→ Data for this exercise
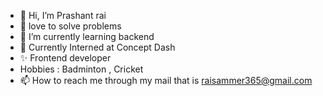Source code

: - 👋 Hi, I’m Prashant rai
- 👀 love to solve problems 
- 🌱 I’m currently learning backend 
- 💞️ Currently Interned at Concept Dash 
- ✨ Frontend developer 
- Hobbies : Badminton , Cricket 
- 📫 How to reach me through my mail that is raisammer365@gmail.com

<!---
raisammer/raisammer is a ✨ special ✨ repository because its `README.md` (this file) appears on your GitHub profile.
You can click the Preview link to take a look at your changes.
--->
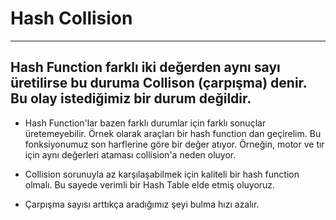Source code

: # Hash Collision

---

## Hash Function farklı iki değerden aynı sayı üretilirse bu duruma Collison (çarpışma) denir. Bu olay istediğimiz bir durum değildir.

* Hash Function'lar bazen farklı durumlar için farklı sonuçlar üretemeyebilir. Örnek olarak araçları bir hash function dan geçirelim. Bu fonksiyonumuz son harflerine göre bir değer atıyor. Örneğin, motor ve tır için aynı değerleri ataması collision'a neden oluyor.


*  Collision sorunuyla az karşılaşabilmek için kaliteli bir hash function olmalı. Bu sayede verimli bir Hash Table elde etmiş oluyoruz.

*  Çarpışma sayısı arttıkça aradığımız şeyi bulma hızı azalır.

→ Instructions for the task
Each line from the one containing "raisammer/raisammer is a" through the last line of the entries above is to be extracted exactly. Pictures are not part of the copy.

→ Solution
raisammer/raisammer is a ✨ special ✨ repository because its `README.md` (this file) appears on your GitHub profile.
You can click the Preview link to take a look at your changes.
--->
Source code

: # Hash Collision

---

## Hash Function farklı iki değerden aynı sayı üretilirse bu duruma Collison (çarpışma) denir. Bu olay istediğimiz bir durum değildir.

* Hash Function'lar bazen farklı durumlar için farklı sonuçlar üretemeyebilir. Örnek olarak araçları bir hash function dan geçirelim. Bu fonksiyonumuz son harflerine göre bir değer atıyor. Örneğin, motor ve tır için aynı değerleri ataması collision'a neden oluyor.


*  Collision sorunuyla az karşılaşabilmek için kaliteli bir hash function olmalı. Bu sayede verimli bir Hash Table elde etmiş oluyoruz.

*  Çarpışma sayısı arttıkça aradığımız şeyi bulma hızı azalır.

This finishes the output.